- [Task requirements] Find all the lines in the material below with the word "更全小说等", and copy them.

==== Records provided ====

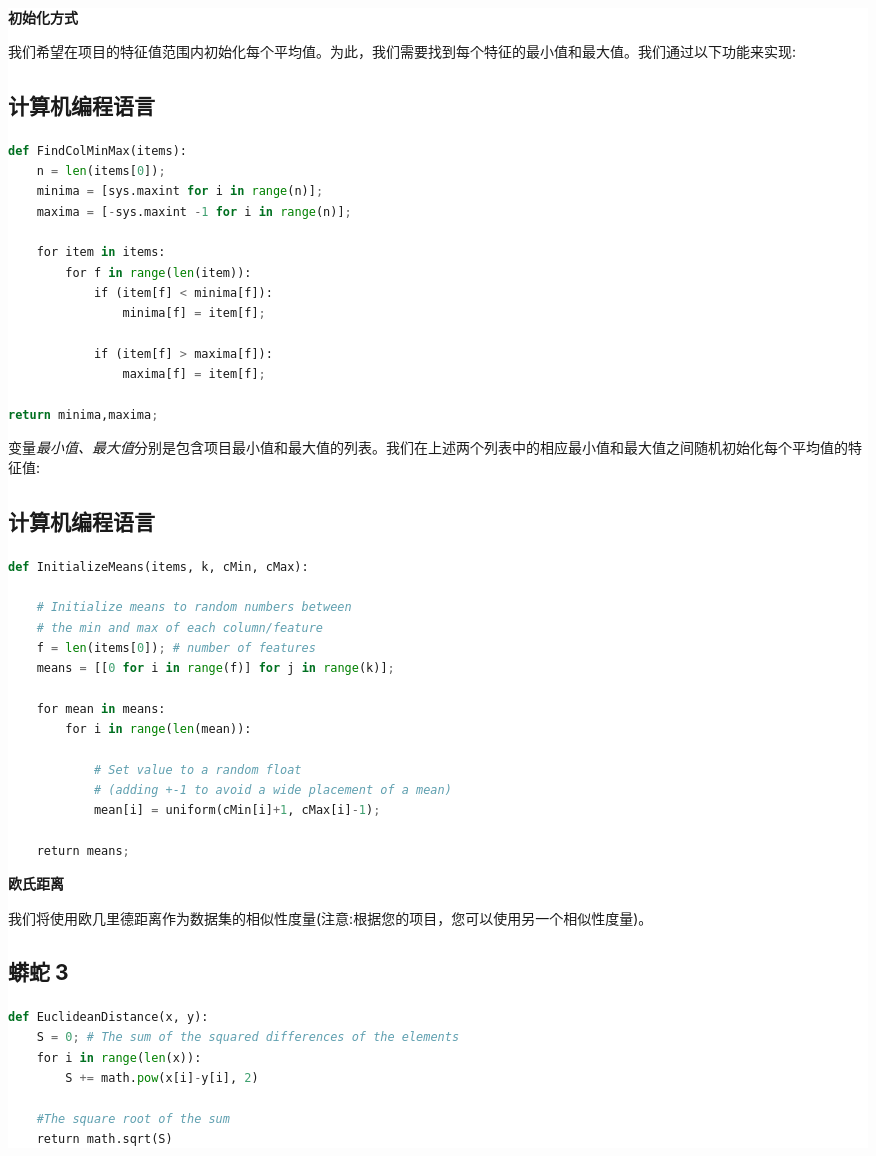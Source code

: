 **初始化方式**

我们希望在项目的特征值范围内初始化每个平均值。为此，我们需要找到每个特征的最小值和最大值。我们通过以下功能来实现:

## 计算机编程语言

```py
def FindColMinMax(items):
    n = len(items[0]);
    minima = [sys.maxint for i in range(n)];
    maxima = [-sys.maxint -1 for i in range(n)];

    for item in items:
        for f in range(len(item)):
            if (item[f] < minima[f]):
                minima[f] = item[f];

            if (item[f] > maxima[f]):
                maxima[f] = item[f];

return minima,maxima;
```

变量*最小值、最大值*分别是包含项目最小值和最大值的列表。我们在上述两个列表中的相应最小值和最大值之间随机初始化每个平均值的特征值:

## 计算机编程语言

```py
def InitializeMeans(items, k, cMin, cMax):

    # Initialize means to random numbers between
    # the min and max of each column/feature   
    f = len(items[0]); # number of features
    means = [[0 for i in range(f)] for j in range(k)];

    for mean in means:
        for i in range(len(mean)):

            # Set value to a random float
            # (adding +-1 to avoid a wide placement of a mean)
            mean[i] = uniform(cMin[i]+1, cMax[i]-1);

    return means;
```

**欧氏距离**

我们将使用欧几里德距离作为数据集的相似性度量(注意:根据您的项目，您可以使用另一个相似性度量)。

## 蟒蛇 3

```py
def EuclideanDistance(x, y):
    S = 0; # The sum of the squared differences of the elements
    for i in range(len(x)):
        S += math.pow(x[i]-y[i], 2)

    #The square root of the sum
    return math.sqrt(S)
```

====
==== Records provided ====

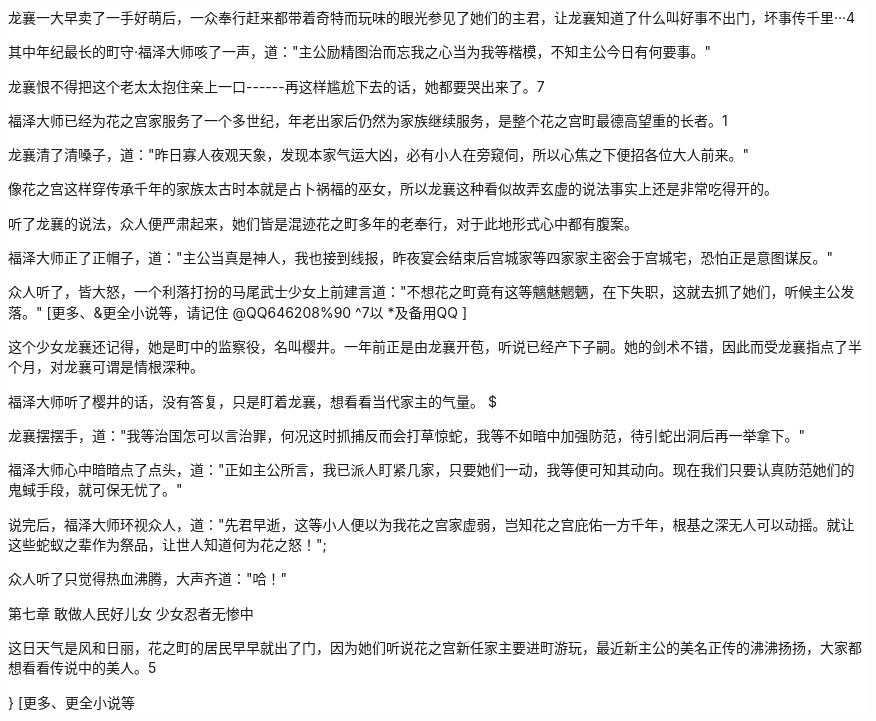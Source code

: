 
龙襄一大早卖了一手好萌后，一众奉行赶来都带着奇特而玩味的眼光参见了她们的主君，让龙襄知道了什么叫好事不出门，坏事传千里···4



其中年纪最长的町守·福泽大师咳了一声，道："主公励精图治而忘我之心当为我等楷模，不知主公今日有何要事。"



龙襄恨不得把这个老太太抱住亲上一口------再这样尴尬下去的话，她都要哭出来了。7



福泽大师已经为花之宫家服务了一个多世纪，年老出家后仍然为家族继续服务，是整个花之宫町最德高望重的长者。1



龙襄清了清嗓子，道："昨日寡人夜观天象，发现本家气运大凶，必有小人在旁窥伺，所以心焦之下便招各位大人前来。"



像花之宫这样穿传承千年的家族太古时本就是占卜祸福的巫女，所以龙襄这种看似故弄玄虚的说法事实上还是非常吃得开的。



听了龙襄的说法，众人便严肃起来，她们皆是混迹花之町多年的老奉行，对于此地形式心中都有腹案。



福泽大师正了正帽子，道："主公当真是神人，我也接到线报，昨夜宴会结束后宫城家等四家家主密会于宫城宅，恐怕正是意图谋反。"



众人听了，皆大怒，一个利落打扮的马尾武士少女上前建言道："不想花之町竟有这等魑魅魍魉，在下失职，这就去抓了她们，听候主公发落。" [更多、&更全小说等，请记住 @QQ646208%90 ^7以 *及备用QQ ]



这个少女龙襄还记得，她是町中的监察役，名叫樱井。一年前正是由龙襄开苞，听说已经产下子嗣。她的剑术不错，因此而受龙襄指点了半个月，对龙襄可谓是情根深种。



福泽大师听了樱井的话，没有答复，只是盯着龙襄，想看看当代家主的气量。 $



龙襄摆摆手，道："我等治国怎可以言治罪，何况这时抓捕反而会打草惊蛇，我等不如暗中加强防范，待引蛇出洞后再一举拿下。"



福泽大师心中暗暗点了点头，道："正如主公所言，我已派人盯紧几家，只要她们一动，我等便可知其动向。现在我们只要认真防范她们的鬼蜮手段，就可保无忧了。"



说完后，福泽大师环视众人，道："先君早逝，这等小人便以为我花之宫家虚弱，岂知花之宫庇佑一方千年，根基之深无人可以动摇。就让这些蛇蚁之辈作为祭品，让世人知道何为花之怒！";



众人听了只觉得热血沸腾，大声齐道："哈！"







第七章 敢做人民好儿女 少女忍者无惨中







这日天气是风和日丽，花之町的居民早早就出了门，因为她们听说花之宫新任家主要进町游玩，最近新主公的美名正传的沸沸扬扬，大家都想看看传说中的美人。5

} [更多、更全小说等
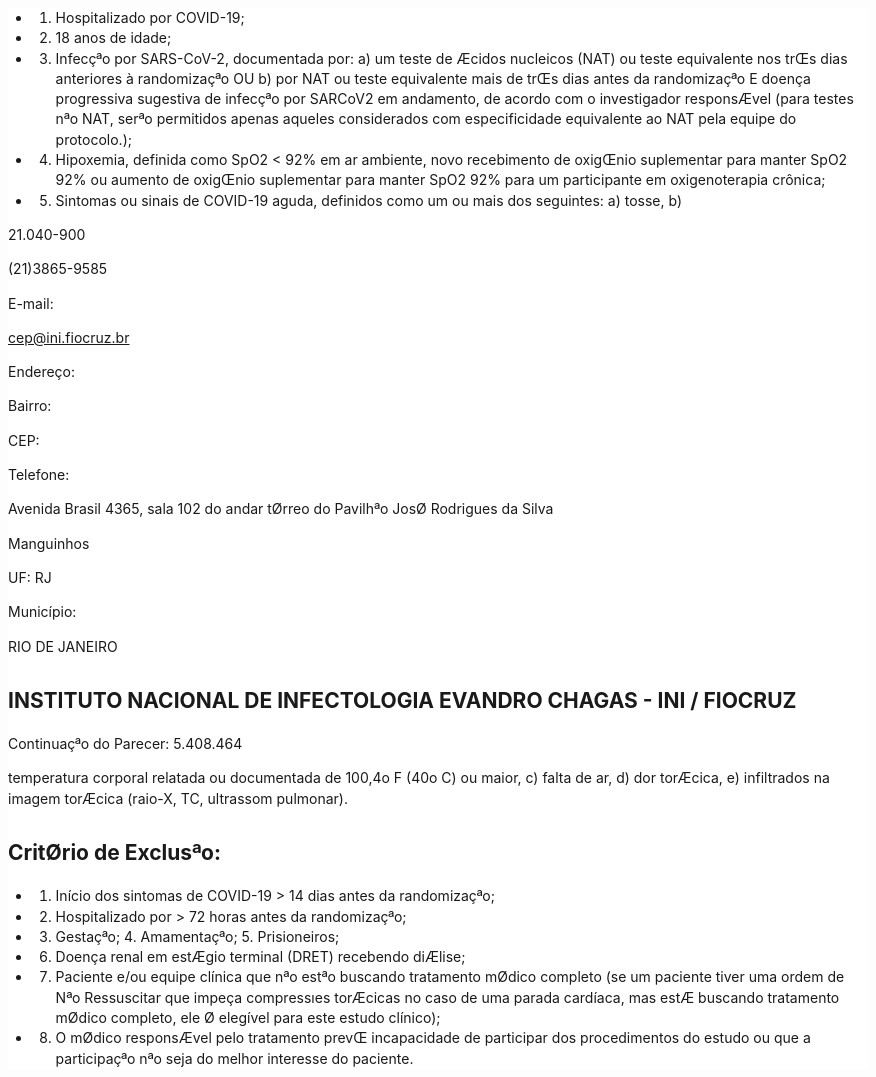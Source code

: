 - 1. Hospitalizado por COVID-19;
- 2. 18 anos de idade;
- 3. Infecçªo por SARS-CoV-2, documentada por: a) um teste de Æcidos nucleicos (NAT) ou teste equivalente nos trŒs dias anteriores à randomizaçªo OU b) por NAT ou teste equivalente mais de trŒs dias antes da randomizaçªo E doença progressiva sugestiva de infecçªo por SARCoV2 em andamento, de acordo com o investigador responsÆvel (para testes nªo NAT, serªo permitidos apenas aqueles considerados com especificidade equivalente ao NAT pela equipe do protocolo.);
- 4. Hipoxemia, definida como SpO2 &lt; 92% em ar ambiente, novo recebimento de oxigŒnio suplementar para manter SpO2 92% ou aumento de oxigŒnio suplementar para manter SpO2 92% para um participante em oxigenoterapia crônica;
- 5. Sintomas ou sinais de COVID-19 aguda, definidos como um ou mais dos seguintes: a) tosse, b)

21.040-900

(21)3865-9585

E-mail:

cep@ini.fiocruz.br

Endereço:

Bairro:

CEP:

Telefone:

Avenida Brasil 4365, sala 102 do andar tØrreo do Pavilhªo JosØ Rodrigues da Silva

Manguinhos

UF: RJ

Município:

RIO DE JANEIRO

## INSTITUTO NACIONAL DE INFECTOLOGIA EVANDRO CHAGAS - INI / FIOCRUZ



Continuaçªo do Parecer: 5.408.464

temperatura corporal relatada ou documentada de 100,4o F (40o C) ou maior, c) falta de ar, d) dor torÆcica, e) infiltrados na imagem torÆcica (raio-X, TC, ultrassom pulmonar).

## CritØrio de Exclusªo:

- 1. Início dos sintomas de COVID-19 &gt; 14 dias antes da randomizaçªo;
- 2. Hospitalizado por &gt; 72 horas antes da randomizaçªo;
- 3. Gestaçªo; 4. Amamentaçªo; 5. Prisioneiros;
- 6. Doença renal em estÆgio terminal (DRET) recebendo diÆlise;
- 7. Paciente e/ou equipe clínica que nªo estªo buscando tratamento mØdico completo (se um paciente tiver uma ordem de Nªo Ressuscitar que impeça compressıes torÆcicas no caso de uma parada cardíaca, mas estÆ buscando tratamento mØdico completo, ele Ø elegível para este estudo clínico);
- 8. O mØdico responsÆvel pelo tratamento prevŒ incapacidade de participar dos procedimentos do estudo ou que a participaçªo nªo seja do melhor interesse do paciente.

====

- [Exercise response]
众人听了，皆大怒，一个利落打扮的马尾武士少女上前建言道："不想花之町竟有这等魑魅魍魉，在下失职，这就去抓了她们，听候主公发落。" [更多、&更全小说等，请记住 @QQ646208%90 ^7以 *及备用QQ ]
} [更多、更全小说等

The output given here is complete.